Di penghujung cerita, Insya Allah kamu lebih kangen kepada Ibumu, deh. Hehe.. Apalagi kalau terpisahkan jarak sehingga jarang ketemu. Kamu akan diingatkan kembali tentang pengorbanan Ibu membesarkan kamu. Kamu ga akan pernah melupakan jasa-jasanya sampai kamu membentuk keluarga baru sekalipun. Ada epilog cerita “Kagem Ibuk” yang aku suka dan membuat keinginanku menjadi seorang Ibu semakin kuat:
Allah tercinta,
Engkau menciptakan setiap Ibu menjadi istimewa.
Maka hadiahilah dia dengan anak-anak yang bercahaya.
Jika aku tak yakin bahwa Engkaulah pelindung terbaik untuknya,
maka aku akan selalu ragu bahwa beliau senantiasa baik-baik saja di sana.
Tuhan, salehkan aku, karena hanya dengan itu,
Engkau akan selalu mendengar setiap doaku untuk Ibuk.
Ibuk, aku mencintaimu lebih dari yang kutahu.

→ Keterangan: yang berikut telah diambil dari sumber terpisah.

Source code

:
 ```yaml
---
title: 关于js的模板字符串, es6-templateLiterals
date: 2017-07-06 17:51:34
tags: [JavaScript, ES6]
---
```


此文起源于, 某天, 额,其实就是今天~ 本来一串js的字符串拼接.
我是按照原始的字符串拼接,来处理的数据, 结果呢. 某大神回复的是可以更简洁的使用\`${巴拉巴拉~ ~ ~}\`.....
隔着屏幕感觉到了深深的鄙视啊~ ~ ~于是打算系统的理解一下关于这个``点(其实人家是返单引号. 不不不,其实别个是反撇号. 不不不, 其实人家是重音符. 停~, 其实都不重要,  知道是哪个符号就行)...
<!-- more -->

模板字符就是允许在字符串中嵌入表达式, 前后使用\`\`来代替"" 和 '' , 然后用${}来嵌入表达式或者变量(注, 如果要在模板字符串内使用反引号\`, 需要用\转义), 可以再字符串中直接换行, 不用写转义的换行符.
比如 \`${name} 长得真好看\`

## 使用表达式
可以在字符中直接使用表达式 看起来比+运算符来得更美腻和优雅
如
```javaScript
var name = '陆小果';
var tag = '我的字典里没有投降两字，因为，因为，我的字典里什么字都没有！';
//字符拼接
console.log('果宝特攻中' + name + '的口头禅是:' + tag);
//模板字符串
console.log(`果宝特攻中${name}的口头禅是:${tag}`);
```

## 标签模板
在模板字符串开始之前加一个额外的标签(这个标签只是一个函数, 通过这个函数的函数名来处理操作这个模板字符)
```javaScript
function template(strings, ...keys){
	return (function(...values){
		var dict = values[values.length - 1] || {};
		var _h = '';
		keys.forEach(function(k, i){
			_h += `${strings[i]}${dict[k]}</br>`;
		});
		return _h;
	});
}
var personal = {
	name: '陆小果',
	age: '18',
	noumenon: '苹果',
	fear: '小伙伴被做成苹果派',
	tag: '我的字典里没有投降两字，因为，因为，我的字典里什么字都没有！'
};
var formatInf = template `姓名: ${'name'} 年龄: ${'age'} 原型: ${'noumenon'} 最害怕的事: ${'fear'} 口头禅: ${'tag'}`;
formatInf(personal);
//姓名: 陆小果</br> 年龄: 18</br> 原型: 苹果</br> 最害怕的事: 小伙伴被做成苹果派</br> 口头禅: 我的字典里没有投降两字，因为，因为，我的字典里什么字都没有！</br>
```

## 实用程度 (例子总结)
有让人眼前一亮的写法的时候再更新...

Bagaimana? Sudah cukup penasaran isi buku TSK(D)C? Silakan menikmati detail ceritanya di bukunya langsung. Kamu bisa menemukannya di toko buku terdekat :) Biar tidak tersesat, aku kasih identitas bukunya, ya..

(link)
Judul                   : Tetap Saja Kusebut (Dia) Cinta
Penulis                 : Tasaro GK
Ilustrator              : Hadi Nugraha
Penerbit              : Qanita
Tahun                  : 2013
Halaman              : 264 halaman

Diresensi oleh An Maharani Bluepen
Waktu sepertiga malam, 04 Juni 2014

"Bagiku, cinta itu menguatkan. Apalagi jika cinta itu landasannya karena Allah. Aku ingin mencintai seseorang karena Allah, meski aku pernah terluka sebelumnya." -An-



Read Users' Comments (2)

2 Response to "#Resensi : Tetap Saja Kusebut (Dia) Cinta"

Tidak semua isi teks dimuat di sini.